(Saved entries)
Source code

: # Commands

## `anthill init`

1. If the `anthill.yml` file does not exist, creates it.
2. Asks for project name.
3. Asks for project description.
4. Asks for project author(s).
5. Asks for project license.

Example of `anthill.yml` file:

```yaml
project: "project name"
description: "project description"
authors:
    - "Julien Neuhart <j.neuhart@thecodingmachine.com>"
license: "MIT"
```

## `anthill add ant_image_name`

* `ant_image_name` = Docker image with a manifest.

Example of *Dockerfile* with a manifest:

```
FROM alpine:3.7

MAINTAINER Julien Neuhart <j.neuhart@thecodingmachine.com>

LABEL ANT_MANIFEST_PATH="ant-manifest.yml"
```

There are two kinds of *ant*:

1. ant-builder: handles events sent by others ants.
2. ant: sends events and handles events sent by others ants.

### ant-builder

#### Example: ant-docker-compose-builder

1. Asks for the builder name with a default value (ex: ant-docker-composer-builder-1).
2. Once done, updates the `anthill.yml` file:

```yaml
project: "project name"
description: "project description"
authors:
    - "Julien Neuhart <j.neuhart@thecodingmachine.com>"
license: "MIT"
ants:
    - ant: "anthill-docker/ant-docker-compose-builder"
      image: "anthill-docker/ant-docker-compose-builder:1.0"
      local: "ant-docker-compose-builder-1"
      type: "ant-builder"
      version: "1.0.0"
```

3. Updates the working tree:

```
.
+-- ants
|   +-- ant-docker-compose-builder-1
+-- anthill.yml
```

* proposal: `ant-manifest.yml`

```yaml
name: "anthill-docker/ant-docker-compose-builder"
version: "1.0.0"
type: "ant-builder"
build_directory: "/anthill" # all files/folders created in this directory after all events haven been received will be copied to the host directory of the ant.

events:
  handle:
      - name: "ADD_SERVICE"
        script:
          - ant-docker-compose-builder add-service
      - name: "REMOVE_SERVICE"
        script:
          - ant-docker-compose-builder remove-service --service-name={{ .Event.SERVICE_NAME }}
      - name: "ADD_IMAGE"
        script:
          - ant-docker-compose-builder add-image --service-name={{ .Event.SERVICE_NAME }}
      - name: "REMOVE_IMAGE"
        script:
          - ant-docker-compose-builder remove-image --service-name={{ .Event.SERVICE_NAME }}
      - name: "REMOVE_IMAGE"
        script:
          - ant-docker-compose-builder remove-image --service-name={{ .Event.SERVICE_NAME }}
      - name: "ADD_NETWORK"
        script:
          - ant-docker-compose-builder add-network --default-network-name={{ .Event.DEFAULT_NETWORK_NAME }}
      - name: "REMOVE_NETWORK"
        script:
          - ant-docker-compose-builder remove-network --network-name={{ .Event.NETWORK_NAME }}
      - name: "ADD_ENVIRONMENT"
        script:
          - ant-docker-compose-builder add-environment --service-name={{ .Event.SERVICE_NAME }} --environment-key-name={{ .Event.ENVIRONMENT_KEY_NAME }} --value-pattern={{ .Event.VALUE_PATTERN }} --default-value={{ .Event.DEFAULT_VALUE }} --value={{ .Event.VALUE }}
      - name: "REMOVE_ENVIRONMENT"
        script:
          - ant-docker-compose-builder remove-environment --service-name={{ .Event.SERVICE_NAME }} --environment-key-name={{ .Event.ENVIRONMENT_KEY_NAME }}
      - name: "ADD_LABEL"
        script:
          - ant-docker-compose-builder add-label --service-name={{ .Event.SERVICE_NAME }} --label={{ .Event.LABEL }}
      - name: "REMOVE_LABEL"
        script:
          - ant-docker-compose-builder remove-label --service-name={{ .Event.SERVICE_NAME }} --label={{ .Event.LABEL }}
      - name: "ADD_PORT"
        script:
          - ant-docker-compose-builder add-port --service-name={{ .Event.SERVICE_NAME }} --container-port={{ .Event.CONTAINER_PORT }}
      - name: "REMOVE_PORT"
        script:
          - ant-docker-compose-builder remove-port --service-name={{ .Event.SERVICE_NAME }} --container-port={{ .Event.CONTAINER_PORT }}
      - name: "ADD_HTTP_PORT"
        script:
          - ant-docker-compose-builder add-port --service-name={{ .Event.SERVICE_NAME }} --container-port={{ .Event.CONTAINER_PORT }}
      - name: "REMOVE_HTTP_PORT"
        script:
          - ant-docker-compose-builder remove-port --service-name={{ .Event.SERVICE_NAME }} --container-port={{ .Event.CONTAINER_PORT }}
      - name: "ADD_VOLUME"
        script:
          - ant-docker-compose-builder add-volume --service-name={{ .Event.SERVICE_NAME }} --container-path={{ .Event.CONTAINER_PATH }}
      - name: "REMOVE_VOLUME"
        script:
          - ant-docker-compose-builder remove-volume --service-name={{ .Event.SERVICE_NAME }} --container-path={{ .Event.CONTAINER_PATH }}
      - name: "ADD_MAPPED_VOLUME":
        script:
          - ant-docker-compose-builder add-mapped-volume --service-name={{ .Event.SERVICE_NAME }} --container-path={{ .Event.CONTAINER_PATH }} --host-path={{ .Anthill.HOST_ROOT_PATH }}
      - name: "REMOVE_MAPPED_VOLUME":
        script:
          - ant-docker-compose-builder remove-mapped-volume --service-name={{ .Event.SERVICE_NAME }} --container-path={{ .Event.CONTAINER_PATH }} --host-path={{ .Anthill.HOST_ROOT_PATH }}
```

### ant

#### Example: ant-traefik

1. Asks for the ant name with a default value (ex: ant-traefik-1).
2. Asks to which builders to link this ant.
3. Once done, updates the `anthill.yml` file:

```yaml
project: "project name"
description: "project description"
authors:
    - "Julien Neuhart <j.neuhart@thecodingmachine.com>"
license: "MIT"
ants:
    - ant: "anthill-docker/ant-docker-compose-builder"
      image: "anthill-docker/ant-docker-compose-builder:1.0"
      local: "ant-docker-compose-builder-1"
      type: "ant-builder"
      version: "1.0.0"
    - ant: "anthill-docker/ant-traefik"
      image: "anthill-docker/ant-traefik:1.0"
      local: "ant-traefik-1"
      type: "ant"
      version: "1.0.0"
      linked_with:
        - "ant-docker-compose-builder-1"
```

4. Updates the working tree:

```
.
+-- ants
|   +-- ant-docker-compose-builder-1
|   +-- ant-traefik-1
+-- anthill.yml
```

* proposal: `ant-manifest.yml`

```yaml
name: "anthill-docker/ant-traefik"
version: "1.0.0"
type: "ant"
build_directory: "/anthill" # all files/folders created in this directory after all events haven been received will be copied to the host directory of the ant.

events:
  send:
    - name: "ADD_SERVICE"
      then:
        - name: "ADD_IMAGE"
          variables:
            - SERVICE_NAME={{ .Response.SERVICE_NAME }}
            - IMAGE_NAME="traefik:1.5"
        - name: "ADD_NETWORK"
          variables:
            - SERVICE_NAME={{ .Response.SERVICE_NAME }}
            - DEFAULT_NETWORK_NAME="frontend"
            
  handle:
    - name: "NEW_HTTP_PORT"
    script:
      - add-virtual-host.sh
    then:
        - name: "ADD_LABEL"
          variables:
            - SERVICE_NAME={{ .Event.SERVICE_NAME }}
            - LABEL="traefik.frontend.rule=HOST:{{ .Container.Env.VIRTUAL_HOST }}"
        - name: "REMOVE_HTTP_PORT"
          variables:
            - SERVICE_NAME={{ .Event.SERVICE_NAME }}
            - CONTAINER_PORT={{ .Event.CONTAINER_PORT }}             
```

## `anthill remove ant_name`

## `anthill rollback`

EXERCISE BRIEF: Where in the entries above does the word "done" appear? Copy each line that has it.

REPLY TO THE EXERCISE:
2. Once done, updates the `anthill.yml` file:
3. Once done, updates the `anthill.yml` file:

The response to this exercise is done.